В этих пределах и лежит моя сила притяжения. С какой-то черты потом начинается мир , выходящий за пределы моего эго и оттого становящийся для меня всё более и более безразличным. С этой черты я начинаю размагничиваться . Это значит: мир перестает интересовать меня. Мне нет вообще дела до мира. Существует же множество других людей, которые заняты этим. Я же крепко держусь своих стен и несу ответственность за всё в них происходящее; что за стенами, то не мое. В классической русской дилемме: «Миру ли провалиться, или мне чаю не пить?» Если выбор мой падает на чаепитие, то без всякой достоевщины, а просто потому что «как же без чая!» … Вот я и пью чай, в твердой уверенности, что мир не провалится. Потому что должны же ведь где-то быть и ответственные за мир: высоколобые клерки, денно и нощно не дающие миру провалиться и, наверное, оттого никогда не пьющие чай.
8.
Тем самым, говоря словами Талейрана, я совершаю больше, чем преступление; я совершаю ошибку, обусловленную, по всей видимости, не столько логической небрежностью, сколько моральной ленью. Я мог бы знать, или догадаться, что названные клерки и сами суть либо эгоисты моего пошиба, либо — что гораздо хуже — просто мечтатели. То есть, они либо сами пьют чай, рассудив, что старому доброму миру некуда проваливаться, либо — что гораздо хуже — не пьют никакого чаю, потому что только тем и заняты, что посильно проваливают мир.
Речь идет, конечно же, не о политиках и прочих практиках, а как раз о научной братии . Политики и практики вторичны и зависимы . Им просто не повезло (в ином раскладе: как раз повезло), что из них сделали козлов отпущения. Их зло, хоть и на виду, но совсем не оригинально. Это некий «ширпотреб» зла, просто популярное зло, в отличие от элитного . Элитное зло, или зло в оригинале, не так заметно, если оно вообще заметно, но суть не в этом, а в том, что оно просто интереснее. Скажем, зло в голове какого-то репрезентативного физика намного содержательнее и перспективнее, чем в мире войн и тоталитарных режимов.

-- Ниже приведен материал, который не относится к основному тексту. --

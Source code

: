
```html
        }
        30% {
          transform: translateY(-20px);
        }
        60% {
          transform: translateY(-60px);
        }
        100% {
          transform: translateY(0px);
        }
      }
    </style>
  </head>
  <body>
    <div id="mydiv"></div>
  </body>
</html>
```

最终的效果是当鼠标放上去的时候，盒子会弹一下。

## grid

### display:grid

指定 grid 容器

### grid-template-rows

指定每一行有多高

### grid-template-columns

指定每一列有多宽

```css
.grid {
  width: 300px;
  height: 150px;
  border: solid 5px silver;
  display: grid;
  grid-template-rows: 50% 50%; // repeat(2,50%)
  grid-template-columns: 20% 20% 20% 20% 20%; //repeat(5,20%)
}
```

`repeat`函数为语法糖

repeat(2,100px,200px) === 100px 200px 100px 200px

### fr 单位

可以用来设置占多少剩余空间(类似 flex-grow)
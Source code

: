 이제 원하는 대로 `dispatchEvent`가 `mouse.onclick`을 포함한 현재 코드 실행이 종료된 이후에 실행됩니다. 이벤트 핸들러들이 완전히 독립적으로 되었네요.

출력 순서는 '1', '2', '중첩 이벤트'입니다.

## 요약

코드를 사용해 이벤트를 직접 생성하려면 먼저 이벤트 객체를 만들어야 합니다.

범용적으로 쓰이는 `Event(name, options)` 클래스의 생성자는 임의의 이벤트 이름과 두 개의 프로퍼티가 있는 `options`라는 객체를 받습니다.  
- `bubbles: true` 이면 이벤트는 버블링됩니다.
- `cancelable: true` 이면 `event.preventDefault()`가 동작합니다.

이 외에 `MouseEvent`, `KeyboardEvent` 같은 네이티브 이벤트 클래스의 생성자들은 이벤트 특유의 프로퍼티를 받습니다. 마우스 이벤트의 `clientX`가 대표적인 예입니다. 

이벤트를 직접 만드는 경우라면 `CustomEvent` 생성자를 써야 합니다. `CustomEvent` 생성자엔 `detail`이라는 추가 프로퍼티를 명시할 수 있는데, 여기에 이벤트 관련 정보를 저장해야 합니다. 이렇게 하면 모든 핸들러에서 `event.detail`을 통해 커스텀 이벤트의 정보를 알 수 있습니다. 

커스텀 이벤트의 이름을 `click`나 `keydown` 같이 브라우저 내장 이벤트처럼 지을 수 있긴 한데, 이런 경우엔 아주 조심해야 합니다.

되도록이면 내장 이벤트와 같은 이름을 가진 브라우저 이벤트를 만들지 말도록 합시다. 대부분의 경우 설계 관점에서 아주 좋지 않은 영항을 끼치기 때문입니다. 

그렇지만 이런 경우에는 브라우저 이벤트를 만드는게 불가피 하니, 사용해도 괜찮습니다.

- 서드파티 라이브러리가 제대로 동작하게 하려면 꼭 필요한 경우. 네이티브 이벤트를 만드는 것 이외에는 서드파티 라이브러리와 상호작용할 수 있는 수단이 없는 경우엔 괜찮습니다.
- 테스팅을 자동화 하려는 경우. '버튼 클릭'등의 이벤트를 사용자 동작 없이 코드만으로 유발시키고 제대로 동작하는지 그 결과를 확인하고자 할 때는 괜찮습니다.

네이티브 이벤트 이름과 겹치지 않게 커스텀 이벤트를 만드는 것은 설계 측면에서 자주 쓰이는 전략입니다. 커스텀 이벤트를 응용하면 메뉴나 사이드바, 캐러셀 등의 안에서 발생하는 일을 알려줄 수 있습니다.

Даже маркиза де Сада, считавшего себя практиком гольбаховского мировоззрения [245], возмущала эта несправедливость, когда теоретик и автор системы попадает в философские учебники, а практик и каскадер в дом для умалишенных. — Несчастьем эгоизма стало то, что, принадлежа к философии и будучи изначально философским понятием, он попал в руки моралистов, которые и сделали из него моральное пугало.